Between 1932-1961, there was always one or more of my eight siblings and I attending the school we still share fond memories of as aging adults.
Situated in the lush Waiahole Valley, where archival papers report was once home to five rice fields that got water from the many streams, later harnessed by the Waiahole Water Tunnel that fed the pineapple plantations on the lee of the Koolau Mountain Range, the school was a community center to the small village of truck farmers and blue collar workers. It was a mile from the two-lane Kamehameha Highway that skirts the windward side of the island, and often the first school for newly minted teachers who commuted from Honolulu. Usually a veteran teacher and the principal lived in the teachers’ cottages behind the school.
When I attended between 1942-1951, Hawaii was a territory of the United States. After King Kalakaua’s death shortly after the school’s inception, his sister Queen Liliuokalani succeeded him, but within a few years she was overthrown and the Republic of Hawaii was established in 1893. The United States annexed it as a territory in 1900.
In 1942 the territory was under martial law after Pearl Harbor was bombed, and so we were never taught the historical aspects of our school, the war effort taking precedence over everything else. And perhaps thought unimportant, we continued on with contemporary events instead of being taught our school’s rich history.
So in 1983 I was astonished to learn it celebrated its 100th anniversary! And now this year I was nudged into remembering thirty years had passed and a big celebration was planned.
I didn’t attend the celebration, but sent three stories to contribute toward the commemorative booklet, and learned one was included. I won’t know which story dealing with happy memories such as working in the cafeteria, going to school barefooted, or celebrating May Day is included until I receive the booklet a classmate promised me he’d send.
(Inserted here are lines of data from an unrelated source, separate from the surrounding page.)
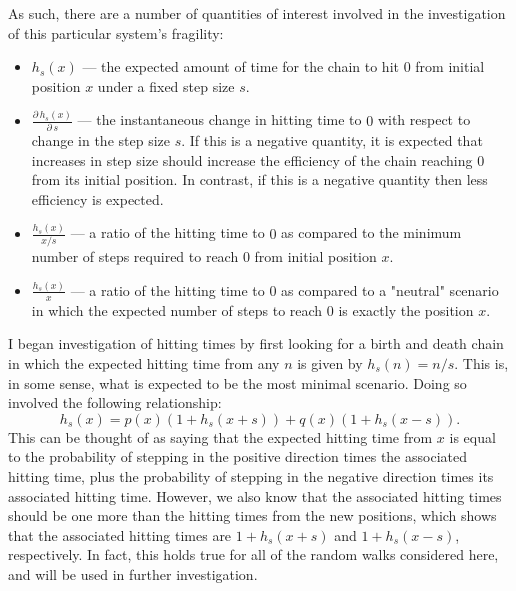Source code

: As such, there are a number of quantities of interest involved in the investigation of this particular
system's fragility:
\begin{itemize}
    \item   $h_s(x)$ --- the expected amount of time for the chain to hit $0$ from initial position $x$
        under a fixed step size $s$.
    \item   $\frac{\partial\, h_s(x)}{\partial\, s}$ --- the instantaneous change in hitting time to $0$
        with respect to change in the step size $s$. If this is a negative quantity, it is expected
        that increases in step size should increase the efficiency of the chain reaching $0$ from its
        initial position. In contrast, if this is a negative quantity then less efficiency is expected.
    \item   $\frac{h_s(x)}{x/s}$ --- a ratio of the hitting time to $0$ as compared to the minimum number
        of steps required to reach $0$ from initial position $x$.
    \item   $\frac{h_s(x)}{x}$ --- a ratio of the hitting time to $0$ as compared to a "neutral" scenario
        in which the expected number of steps to reach $0$ is exactly the position $x$.
\end{itemize}

I began investigation of hitting times by first looking for a birth and death chain in which the
expected hitting time from any $n$ is given by $h_s(n) = n/s$. This is, in some sense, what is expected
to be the most minimal scenario. Doing so involved the following relationship:
\[
    h_s(x) = p(x)(1+h_s(x+s)) + q(x)(1+h_s(x-s)).
\]
This can be thought of as saying that the expected hitting time from $x$ is equal to the probability of
stepping in the positive direction times the associated hitting time, plus the probability of stepping
in the negative direction times its associated hitting time. However, we also know that the associated
hitting times should be one more than the hitting times from the new positions, which shows that the
associated hitting times are $1+h_s(x+s)$ and $1+h_s(x-s)$, respectively. In fact, this holds true for
all of the random walks considered here, and will be used in further investigation.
When Waiahole School began students from the region of about a ten-mile radius attended. During my time, the school had two long wood buildings housing the office, a library, a home ec room with kitchenettes, and several classrooms; three separate bungalow classroom buildings, a cafeteria, and a cottage-like classroom that had been there from an earlier era. We thought the school of approximately 350 pupils “big” as we were rural kids not used to large numbers of persons together in one place. The large yard was our playing field, and we gathered at the steps of the office for assemblies.
Last year my husband and I visited the campus, and it was entirely different from what I remembered. Gone were all the wooden structures, replaced by brick and plaster buildings, gone the teachers’ and principal’s cottages. All the kids wore footwear, a contrast to my barefoot days.
When I attended, it was a k_9 school, but now K-6. On rainy days we ran from one building to another to avoid getting wet, but at the new facility, there are overhangs and concrete walkways everywhere. The only remnant I recognized was the drinking of three outlets that was in front of what had been the oldest little classroom. The student body had shrunken to about seventy, but they were still of ethnic minorities as when I attended.
Waiahole was once owned by a large estate and lots leased to residents, but about forty years ago, a developer bought it with the plan to build tracts of houses. Fearing that would cause a loss of the rural style of living, activist farmers and former students involved with the state Legislature fought hard to keep that from happening. Rallies were held, letters and petitions sent, and finally the State bought the land and gave long-term leases to the residents. The rural characteristics remain, the community and school vibrant,
It’s said, “you can’t go home again,” and if buildings are the benchmark, that’s very true, but otherwise, Waiahole School continues undiminished through the third century from its inception under royal kingdom, the Republic, the territory and now statehood.